What are the advantages of edge computing over cloud computing?

The process of edge computing is more efficient than cloud computing. This is because cloud computing takes time to retrieve the data requested by the user. Cloud computing can delay the relay of information to the data center, slowing down the decision-making process and introducing delays.

As a result, organizations can suffer losses in terms of cost, bandwidth, data security, and even occupational hazards, especially in manufacturing and construction. Here are some benefits of edge on the cloud.

  • The demand for faster, more secure, and more reliable architectures has popularized the growth of edge computing, leading organizations to choose edge computing over cloud computing. Therefore, edge computing works wonders in areas where time-sensitive information is required.
  • Edge computing works better when the computing process is performed in a remote location, as there are little or no connections that make a centralized approach possible. It is useful for local storage and acts as a micro data center.
  • Edge computing is a great solution to support smart and specialized devices that perform special functions and are different from regular devices.
  • Edge computing can effectively address bandwidth usage, high cost, security, and power consumption in most areas compared to cloud computing.

Current Edge Computing Providers

To quickly and easily introduce edge computing to your business or enterprise, you need an edge computing service provider. It helps process and efficiently transmit data, provide a robust IT infrastructure, and manage large amounts of data generated from edge devices.

Here are some edge computing providers to keep an eye on.

#1.Amazon Web Services

AWS provides a consistent experience in the cloud edge model, offering solutions and services for IoT, ML, AI, analytics, robotics, storage, and compute.

#2.Dell

Dell provides edge computing orchestration and management through OpenManage Mobile.
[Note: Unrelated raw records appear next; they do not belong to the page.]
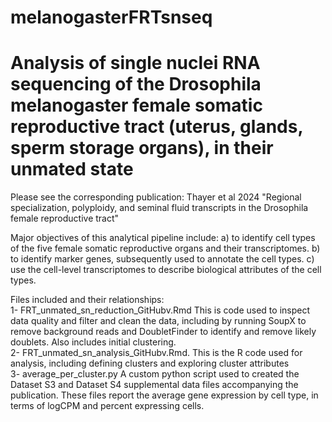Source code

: # melanogasterFRTsnseq
# Analysis of single nuclei RNA sequencing of the Drosophila melanogaster female somatic reproductive tract (uterus, glands, sperm storage organs), in their unmated state

Please see the corresponding publication: Thayer et al 2024 "Regional specialization, polyploidy, and seminal fluid transcripts in the Drosophila female reproductive tract" 

Major objectives of this analytical pipeline include: a) to identify cell types of the five female somatic reproductive organs and their transcriptomes. b) to identify marker genes, subsequently used to annotate the cell types. c) use the cell-level transcriptomes to describe biological attributes of the cell types.

Files included and their relationships:  
1- FRT_unmated_sn_reduction_GitHubv.Rmd This is code used to inspect data quality and filter and clean the data, including by running SoupX to remove background reads and DoubletFinder to identify and remove likely doublets. Also includes initial clustering.  
2- FRT_unmated_sn_analysis_GitHubv.Rmd. This is the R code used for analysis, including defining clusters and exploring cluster attributes   
3- average_per_cluster.py A custom python script used to created the Dataset S3 and Dataset S4 supplemental data files accompanying the publication. These files report the average gene expression by cell type, in terms of logCPM and percent expressing cells.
We’re perfect for digital cities, retailers, manufacturers, and more.

#3.Clear blade

ClearBlade has released an edge-native intelligent asset application that enables edge administrators to build alert devices and connect them to IoT devices without coding.

Other notable edge computing providers include Cloudflare, StackPath, Intel, and EdgeConnex.

Last words 👩‍🏫

Edge computing provides an efficient, reliable, and cost-saving option for modern businesses that use digital services and solutions more than ever. This is also a great concept to support remote work culture and facilitate faster data processing and communication.